There is one major difference between these two font styles. Serif fonts contain additional decorative elements like simple flourishes at the end of each letter, unlike sans serif fonts. The most common one you may know of is the Times New Roman font.
Sans serif fonts, on the other hand, are clean font types without any major decoration, like the Arial font. Use them to add modern sophistication to any graphic design.
It is important to understand the difference between serif and sans serif fonts because both types play a vital role in the readability of either print or Web-based documents. Serif fonts are letter forms with tails or cross lines at the ends of each letter stroke. Sans-serif fonts do not have these tails – as a result of evolution, they have been removed. Serif fonts usually have more formal look, whereas sans-serif fonts often look bolder and more modern.

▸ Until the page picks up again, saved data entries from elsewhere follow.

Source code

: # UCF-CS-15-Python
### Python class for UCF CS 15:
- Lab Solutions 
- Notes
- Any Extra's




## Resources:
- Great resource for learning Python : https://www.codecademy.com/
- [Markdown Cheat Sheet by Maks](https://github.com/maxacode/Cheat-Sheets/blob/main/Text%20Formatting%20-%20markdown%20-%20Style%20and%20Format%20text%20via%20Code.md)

For printed documents containing lots of text, serif fonts, such as Times New Roman, are easier to read. This is why newspapers traditionally use serif fonts for their copy. For screen based text, like that on a Web site, sans serif fonts are recommended, such as Arial, Helvetica or Verdana. This is especially true when working with type sizes that are less than 12 points (little tails of certain serif fonts get lost when the text is viewed on a lighted screen).

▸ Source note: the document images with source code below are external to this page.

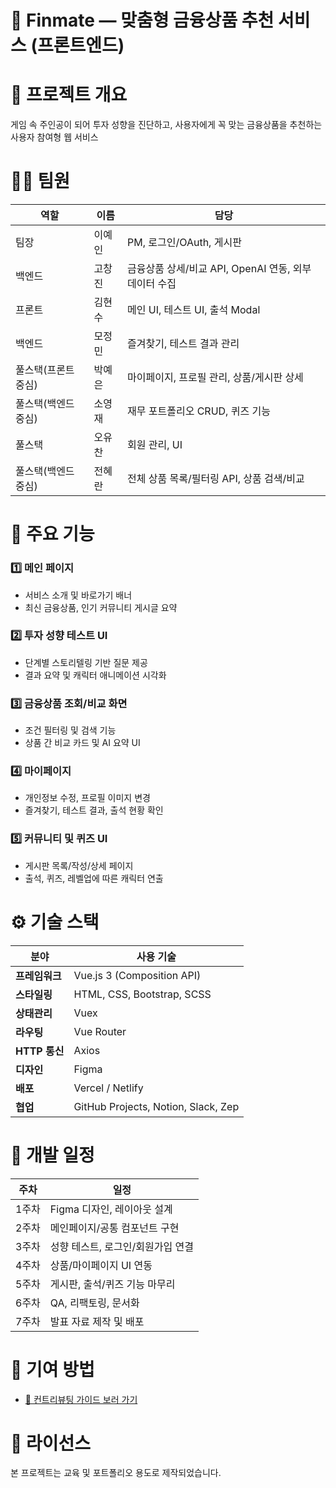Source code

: # 🎨 Finmate — 맞춤형 금융상품 추천 서비스 (프론트엔드)

# 🔷 프로젝트 개요
게임 속 주인공이 되어 투자 성향을 진단하고, 사용자에게 꼭 맞는 금융상품을 추천하는 사용자 참여형 웹 서비스


# 🧑‍💻 팀원
| 역할          | 이름  | 담당                                   |
| ----------- | --- | ------------------------------------ |
| 팀장          | 이예인 | PM, 로그인/OAuth, 게시판                   |
| 백엔드         | 고창진 | 금융상품 상세/비교 API, OpenAI 연동, 외부 데이터 수집 |
| 프론트         | 김현수 | 메인 UI, 테스트 UI, 출석 Modal              |
| 백엔드         | 모정민 | 즐겨찾기, 테스트 결과 관리                      |
| 풀스택(프론트 중심) | 박예은 | 마이페이지, 프로필 관리, 상품/게시판 상세             |
| 풀스택(백엔드 중심) | 소영재 | 재무 포트폴리오 CRUD, 퀴즈 기능                 |
| 풀스택         | 오유찬 | 회원 관리, UI                            |
| 풀스택(백엔드 중심) | 전혜란 | 전체 상품 목록/필터링 API, 상품 검색/비교           |

# 🚀 주요 기능
### 1️⃣ 메인 페이지
- 서비스 소개 및 바로가기 배너
- 최신 금융상품, 인기 커뮤니티 게시글 요약

### 2️⃣ 투자 성향 테스트 UI
- 단계별 스토리텔링 기반 질문 제공
- 결과 요약 및 캐릭터 애니메이션 시각화

### 3️⃣ 금융상품 조회/비교 화면
- 조건 필터링 및 검색 기능
- 상품 간 비교 카드 및 AI 요약 UI

### 4️⃣ 마이페이지
- 개인정보 수정, 프로필 이미지 변경
- 즐겨찾기, 테스트 결과, 출석 현황 확인

### 5️⃣ 커뮤니티 및 퀴즈 UI
- 게시판 목록/작성/상세 페이지
- 출석, 퀴즈, 레벨업에 따른 캐릭터 연출

# ⚙️ 기술 스택
| 분야        | 사용 기술                                    |
| --------- | ---------------------------------------- |
| **프레임워크** | Vue.js 3 (Composition API)             |
| **스타일링**  | HTML, CSS, Bootstrap, SCSS             |
| **상태관리**  | Vuex                                   |
| **라우팅**   | Vue Router                              |
| **HTTP 통신** | Axios                                  |
| **디자인**   | Figma                                  |
| **배포**    | Vercel / Netlify                        |
| **협업**    | GitHub Projects, Notion, Slack, Zep    |

# 📆 개발 일정
| 주차  | 일정                        |
| --- | ------------------------- |
| 1주차 | Figma 디자인, 레이아웃 설계          |
| 2주차 | 메인페이지/공통 컴포넌트 구현       |
| 3주차 | 성향 테스트, 로그인/회원가입 연결    |
| 4주차 | 상품/마이페이지 UI 연동             |
| 5주차 | 게시판, 출석/퀴즈 기능 마무리       |
| 6주차 | QA, 리팩토링, 문서화              |
| 7주차 | 발표 자료 제작 및 배포             |

# 🤝 기여 방법
- [📄 컨트리뷰팅 가이드 보러 가기](./.github/CONTRIBUTING.md)

# 📜 라이선스
본 프로젝트는 교육 및 포트폴리오 용도로 제작되었습니다.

Most of the designers like to use a combination of serif and sans serif fonts in their designs, and stick with just two or three font families or typefaces (any more that that gets distracting). For web page designers, for example, you might use a serif font family for the topic headings and a sans-serif font family for the body copy (main text areas). On the other hand, in a print media format, a sans serif font is used for the title while a serif font is used for secondary information like content, address, paragraph extra.